At a pre-trial conference, all issues of fact were eliminated except the following: (1) Was the musical composition performed by defendants or at defendants’ place of business on February 9, 1941? (2) If so, was such composition performed contrary to instructions given to the orchestra by defendants, and without the consent, knowledge and approval of defendants ? (3) Was such composition performed by defendants for profit ?

*699During December, 1940, and January, 1941, plaintiffs made repeated efforts to sell defendants a license to play their tunes (commonly called ASCAP compositions) at a small road house on the outskirts of Huntington, W. Va. Defendants repeatedly declined to apply for or purchase this license, while plaintiffs continued to insist that they sign up. Defendants had previously settled a law suit with these same plaintiffs, and say that they had decided not to play ASCAP compositions, because their orchestra leader had told them that there were plenty of popular BMI tunes which they could play without a license.

After failing to sell their license, two ASCAP investigators, James B. Hafley and P. O. Alexander appeared together at Woodland on the night of February 8. They both testified that they were there for about one hour beginning at 11:25 P. M. and that about 12:15 A. M. they heard the musical composition “You’ve Got Me This Way” played by the orchestra.
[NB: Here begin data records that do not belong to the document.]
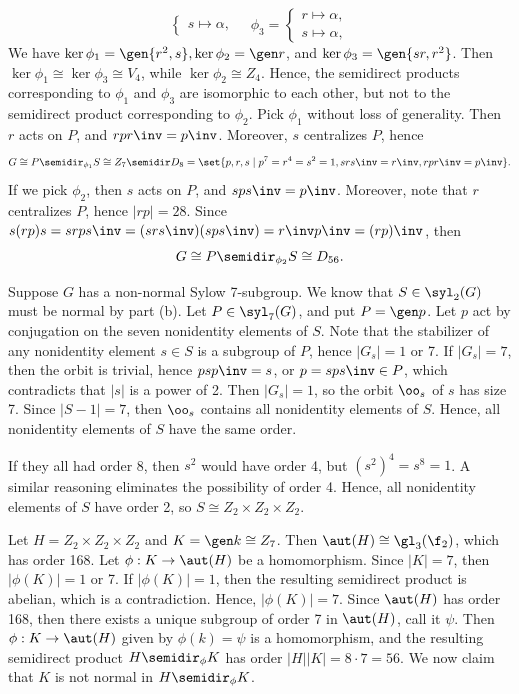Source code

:\begin{solalph}
\begin{itemize}
\[\begin{cases}
            s \mapsto \alpha,
        \end{cases} \quad
        \phi_3 =
        \begin{cases}
            r \mapsto \alpha, \\
            s \mapsto \alpha,
        \end{cases}\]
        We have $\ker\phi_1 = \gen{r^2, s}, \ker\phi_2 = \gen r$, and $\ker\phi_3 = \gen{sr, r^2}$. Then $\ker\phi_1 \cong \ker\phi_3 \cong V_4$, while $\ker\phi_2 \cong Z_4$. Hence, the semidirect products corresponding to $\phi_1$ and $\phi_3$ are isomorphic to each other, but not to the semidirect product corresponding to $\phi_2$. Pick $\phi_1$ without loss of generality. Then $r$ acts on $P$, and $rpr\inv = p\inv$. Moreover, $s$ centralizes $P$, hence
        \[G \cong P \semidir_{\phi_1} S \cong Z_7 \semidir D_8 = \set{p, r, s \mid p^7 = r^4 = s^2 = 1, srs\inv = r\inv, rpr\inv = p\inv}.\]
        If we pick $\phi_2$, then $s$ acts on $P$, and $sps\inv = p\inv$. Moreover, note that $r$ centralizes $P$, hence $|rp| = 28$. Since $s(rp)s = srps\inv = (srs\inv)(sps\inv) = r\inv p\inv = (rp)\inv$, then
        \[G \cong P \semidir_{\phi_2} S \cong D_{56}.\]
    \end{itemize}
    \item Suppose $G$ has a non-normal Sylow 7-subgroup. We know that $S \in \syl_2(G)$ must be normal by part (b). Let $P \in \syl_7(G)$, and put $P = \gen p$. Let $p$ act by conjugation on the seven nonidentity elements of $S$. Note that the stabilizer of any nonidentity element $s \in S$ is a subgroup of $P$, hence $|G_s| = 1$ or 7. If $|G_s| = 7$, then the orbit is trivial, hence $psp\inv = s$, or $p = sps\inv \in P$, which contradicts that $|s|$ is a power of 2. Then $|G_s| = 1$, so the orbit $\oo_s$ of $s$ has size 7. Since $|S - 1| = 7$, then $\oo_s$ contains all nonidentity elements of $S$. Hence, all nonidentity elements of $S$ have the same order.
    
    If they all had order 8, then $s^2$ would have order 4, but $(s^2)^4 = s^8 = 1$. A similar reasoning eliminates the possibility of order 4. Hence, all nonidentity elements of $S$ have order 2, so $S \cong Z_2 \times Z_2 \times Z_2$.
    \item Let $H = Z_2 \times Z_2 \times Z_2$ and $K = \gen k \cong Z_7$. Then $\aut(H) \cong \gl_3(\f_2)$, which has order 168. Let $\phi : K \to \aut(H)$ be a homomorphism. Since $|K| = 7$, then $|\phi(K)| = 1$ or 7. If $|\phi(K)| = 1$, then the resulting semidirect product is abelian, which is a contradiction. Hence, $|\phi(K)| = 7$. Since $\aut(H)$ has order 168, then there exists a unique subgroup of order 7 in $\aut(H)$, call it $\psi$. Then $\phi : K \to \aut(H)$ given by $\phi(k) = \psi$ is a homomorphism, and the resulting semidirect product $H \semidir_\phi K$ has order $|H||K| = 8 \cdot 7 = 56$. We now claim that $K$ is not normal in $H \semidir_\phi K$.
    

\end{solalph}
The orchestra leader, Paul Dunn, called by the defendants, stated that such composition was not played; that he was certain of this fact because his orchestra did not have this particular tune in its library; that he personally called all pieces that were played. He testified that he was instructed by the defendant, Elmer G. Wood, manager, when employed in January, that he was not to play any ASCAP music and he knows that he followed these instructions not only on February 9, but every day that he played during the life of his contract, which expired in July. On cross examination an effort was made to show that the song might have been played, that he might not remember it. Whereupon, Dunn stated that he knew that this tune was not played because from time to time he had several requests to play it, and declined each request because he did not have the music, and for the further reason that he knew it was an ASCAP composition which he had been forbidden to play. He further stated that his orchestra did not know this song, and could not have played it; that they had never even rehearsed it, as was customary to do before trying to play in public.

After qualifying as an expert musician, and present teacher of music, Dunn testified that any person who is familiar only in a general way with popular music could easily be mistaken as to the identity of a tune, especially if it was not played exactly as written. He stated that for all popular music there are only seven tones, and that any popular tune played today, must in many respects, either in harmony or in melody alone, correspond to a similar pattern of melody written many years ago.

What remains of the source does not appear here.